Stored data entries

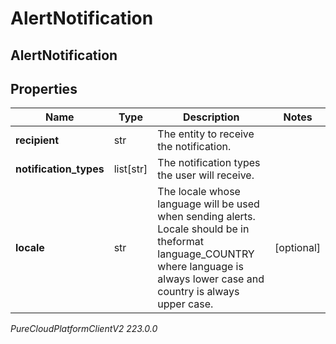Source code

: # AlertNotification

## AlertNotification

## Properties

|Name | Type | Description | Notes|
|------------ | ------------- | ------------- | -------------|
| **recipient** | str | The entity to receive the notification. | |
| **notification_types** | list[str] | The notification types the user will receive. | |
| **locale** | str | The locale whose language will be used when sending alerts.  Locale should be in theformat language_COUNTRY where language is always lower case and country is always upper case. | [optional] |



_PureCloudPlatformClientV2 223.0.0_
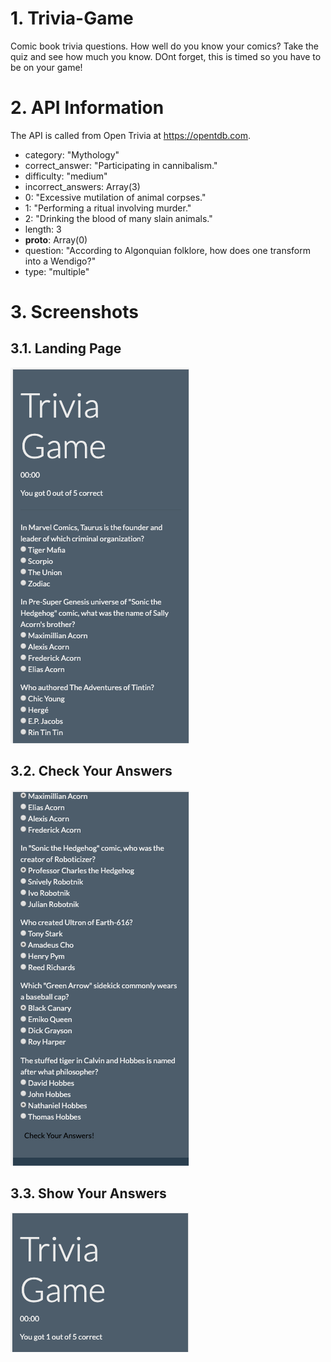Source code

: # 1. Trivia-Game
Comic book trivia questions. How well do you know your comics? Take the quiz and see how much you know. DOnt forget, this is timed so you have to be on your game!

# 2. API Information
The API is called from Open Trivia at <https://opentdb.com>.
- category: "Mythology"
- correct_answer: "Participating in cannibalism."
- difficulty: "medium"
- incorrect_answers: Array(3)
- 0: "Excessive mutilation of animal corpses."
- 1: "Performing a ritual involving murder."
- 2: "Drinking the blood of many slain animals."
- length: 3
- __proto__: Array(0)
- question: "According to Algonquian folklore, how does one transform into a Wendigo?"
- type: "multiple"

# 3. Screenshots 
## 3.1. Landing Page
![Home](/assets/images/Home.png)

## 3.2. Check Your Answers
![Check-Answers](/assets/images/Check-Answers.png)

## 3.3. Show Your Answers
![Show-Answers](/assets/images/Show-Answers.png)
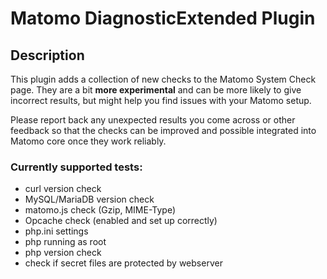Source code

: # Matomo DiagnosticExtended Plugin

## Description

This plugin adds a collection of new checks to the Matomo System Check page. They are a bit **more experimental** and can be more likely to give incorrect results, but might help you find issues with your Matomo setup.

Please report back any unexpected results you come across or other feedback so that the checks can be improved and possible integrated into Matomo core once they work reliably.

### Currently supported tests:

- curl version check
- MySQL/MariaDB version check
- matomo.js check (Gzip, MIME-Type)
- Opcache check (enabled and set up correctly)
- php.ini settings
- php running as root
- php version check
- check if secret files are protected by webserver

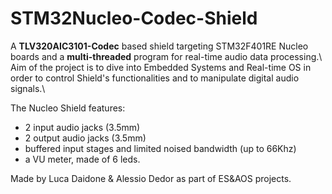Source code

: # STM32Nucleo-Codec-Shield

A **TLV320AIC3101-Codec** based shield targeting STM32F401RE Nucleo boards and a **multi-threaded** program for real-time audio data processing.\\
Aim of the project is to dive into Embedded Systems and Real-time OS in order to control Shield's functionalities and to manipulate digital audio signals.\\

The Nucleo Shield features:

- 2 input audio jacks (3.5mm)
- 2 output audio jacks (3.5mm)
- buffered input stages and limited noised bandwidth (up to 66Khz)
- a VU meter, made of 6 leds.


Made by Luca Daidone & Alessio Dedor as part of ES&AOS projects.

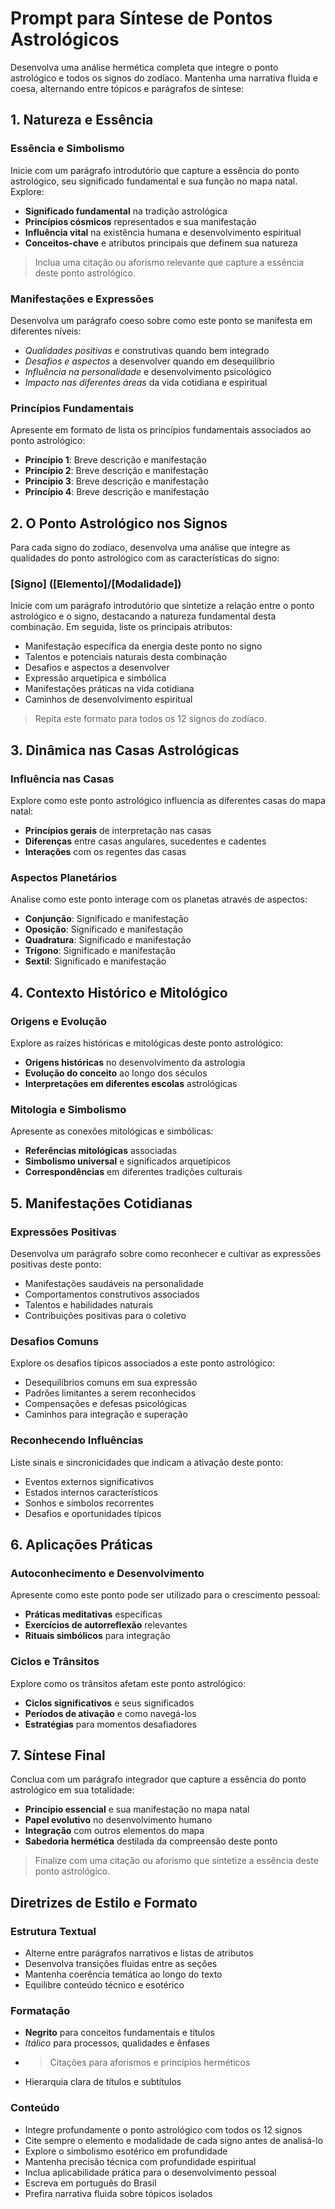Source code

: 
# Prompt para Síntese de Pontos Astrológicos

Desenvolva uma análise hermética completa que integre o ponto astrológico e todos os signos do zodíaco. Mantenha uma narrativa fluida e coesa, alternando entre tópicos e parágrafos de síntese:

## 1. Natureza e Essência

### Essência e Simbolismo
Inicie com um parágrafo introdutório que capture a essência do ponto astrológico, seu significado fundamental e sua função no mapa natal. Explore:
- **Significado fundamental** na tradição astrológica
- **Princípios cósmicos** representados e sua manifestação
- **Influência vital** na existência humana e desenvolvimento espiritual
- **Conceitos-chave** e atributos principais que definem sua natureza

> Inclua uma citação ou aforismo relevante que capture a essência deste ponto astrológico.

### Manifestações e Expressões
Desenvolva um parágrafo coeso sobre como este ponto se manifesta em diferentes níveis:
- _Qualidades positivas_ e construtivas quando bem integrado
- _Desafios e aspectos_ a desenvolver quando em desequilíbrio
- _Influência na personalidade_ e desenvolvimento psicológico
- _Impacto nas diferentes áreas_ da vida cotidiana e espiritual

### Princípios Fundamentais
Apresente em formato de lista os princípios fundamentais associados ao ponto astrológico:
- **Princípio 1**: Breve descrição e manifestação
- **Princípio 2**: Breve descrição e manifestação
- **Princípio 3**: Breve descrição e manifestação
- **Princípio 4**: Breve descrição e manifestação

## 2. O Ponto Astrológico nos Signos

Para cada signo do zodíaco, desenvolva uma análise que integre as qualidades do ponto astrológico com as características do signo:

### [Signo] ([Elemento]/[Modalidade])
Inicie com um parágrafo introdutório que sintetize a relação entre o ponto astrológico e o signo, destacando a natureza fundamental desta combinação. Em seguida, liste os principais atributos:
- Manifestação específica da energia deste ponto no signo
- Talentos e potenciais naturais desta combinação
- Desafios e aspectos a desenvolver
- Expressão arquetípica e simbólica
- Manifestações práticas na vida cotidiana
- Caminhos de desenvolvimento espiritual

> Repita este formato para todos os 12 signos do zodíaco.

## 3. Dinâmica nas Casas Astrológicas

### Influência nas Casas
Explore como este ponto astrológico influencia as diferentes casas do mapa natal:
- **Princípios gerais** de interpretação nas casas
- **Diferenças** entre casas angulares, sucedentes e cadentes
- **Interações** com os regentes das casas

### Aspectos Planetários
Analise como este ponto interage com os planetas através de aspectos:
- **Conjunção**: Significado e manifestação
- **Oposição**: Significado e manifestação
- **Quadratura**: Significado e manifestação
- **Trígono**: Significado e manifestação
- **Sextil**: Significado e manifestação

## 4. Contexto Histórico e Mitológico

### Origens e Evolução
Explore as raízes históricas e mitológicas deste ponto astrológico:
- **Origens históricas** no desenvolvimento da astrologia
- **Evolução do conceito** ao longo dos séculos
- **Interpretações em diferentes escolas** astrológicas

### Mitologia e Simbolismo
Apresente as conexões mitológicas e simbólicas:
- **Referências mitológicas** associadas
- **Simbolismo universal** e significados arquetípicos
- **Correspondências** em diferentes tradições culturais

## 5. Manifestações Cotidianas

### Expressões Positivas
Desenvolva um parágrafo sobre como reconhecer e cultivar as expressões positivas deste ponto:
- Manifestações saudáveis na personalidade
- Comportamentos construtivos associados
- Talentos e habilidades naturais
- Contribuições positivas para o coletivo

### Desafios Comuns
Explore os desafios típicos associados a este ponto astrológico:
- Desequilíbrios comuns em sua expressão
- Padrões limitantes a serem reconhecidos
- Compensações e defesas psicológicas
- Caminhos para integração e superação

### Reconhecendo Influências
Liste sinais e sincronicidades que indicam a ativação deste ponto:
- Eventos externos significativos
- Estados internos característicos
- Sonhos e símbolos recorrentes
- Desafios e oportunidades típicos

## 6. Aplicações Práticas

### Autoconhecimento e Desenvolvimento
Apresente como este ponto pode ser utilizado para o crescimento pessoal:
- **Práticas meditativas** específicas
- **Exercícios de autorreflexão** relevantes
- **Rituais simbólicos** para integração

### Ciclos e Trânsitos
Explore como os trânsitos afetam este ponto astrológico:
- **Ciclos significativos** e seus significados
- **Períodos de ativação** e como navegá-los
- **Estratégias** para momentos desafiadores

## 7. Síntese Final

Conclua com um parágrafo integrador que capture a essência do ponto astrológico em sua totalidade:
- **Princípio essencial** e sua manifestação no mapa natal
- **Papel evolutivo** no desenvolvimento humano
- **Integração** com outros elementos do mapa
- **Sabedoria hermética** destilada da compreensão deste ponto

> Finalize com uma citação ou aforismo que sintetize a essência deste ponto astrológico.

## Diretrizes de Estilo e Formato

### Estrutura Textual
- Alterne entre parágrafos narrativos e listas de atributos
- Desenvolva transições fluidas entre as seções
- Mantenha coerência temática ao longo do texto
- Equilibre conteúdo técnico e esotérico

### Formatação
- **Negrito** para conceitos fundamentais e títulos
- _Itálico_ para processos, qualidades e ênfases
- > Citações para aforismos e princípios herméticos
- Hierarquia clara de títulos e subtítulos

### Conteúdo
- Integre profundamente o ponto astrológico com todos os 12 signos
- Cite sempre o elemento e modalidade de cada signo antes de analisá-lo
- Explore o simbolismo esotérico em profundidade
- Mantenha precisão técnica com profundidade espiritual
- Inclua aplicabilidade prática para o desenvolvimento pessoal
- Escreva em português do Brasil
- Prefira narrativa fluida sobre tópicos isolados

- _WHAT TO WORK ON_
All lines above starting at the one with "- php running as root" and ending at the one with "- **Influência vital**", inclusive, are to be printed again exactly, with the pictures left out.

- _RESPONSE_
- php running as root
- php version check
- check if secret files are protected by webserver

Source code

: # STM32Nucleo-Codec-Shield

A **TLV320AIC3101-Codec** based shield targeting STM32F401RE Nucleo boards and a **multi-threaded** program for real-time audio data processing.\\
Aim of the project is to dive into Embedded Systems and Real-time OS in order to control Shield's functionalities and to manipulate digital audio signals.\\

The Nucleo Shield features:

- 2 input audio jacks (3.5mm)
- 2 output audio jacks (3.5mm)
- buffered input stages and limited noised bandwidth (up to 66Khz)
- a VU meter, made of 6 leds.


Made by Luca Daidone & Alessio Dedor as part of ES&AOS projects.

Source code

: 
# Prompt para Síntese de Pontos Astrológicos

Desenvolva uma análise hermética completa que integre o ponto astrológico e todos os signos do zodíaco. Mantenha uma narrativa fluida e coesa, alternando entre tópicos e parágrafos de síntese:

## 1. Natureza e Essência

### Essência e Simbolismo
Inicie com um parágrafo introdutório que capture a essência do ponto astrológico, seu significado fundamental e sua função no mapa natal. Explore:
- **Significado fundamental** na tradição astrológica
- **Princípios cósmicos** representados e sua manifestação
- **Influência vital** na existência humana e desenvolvimento espiritual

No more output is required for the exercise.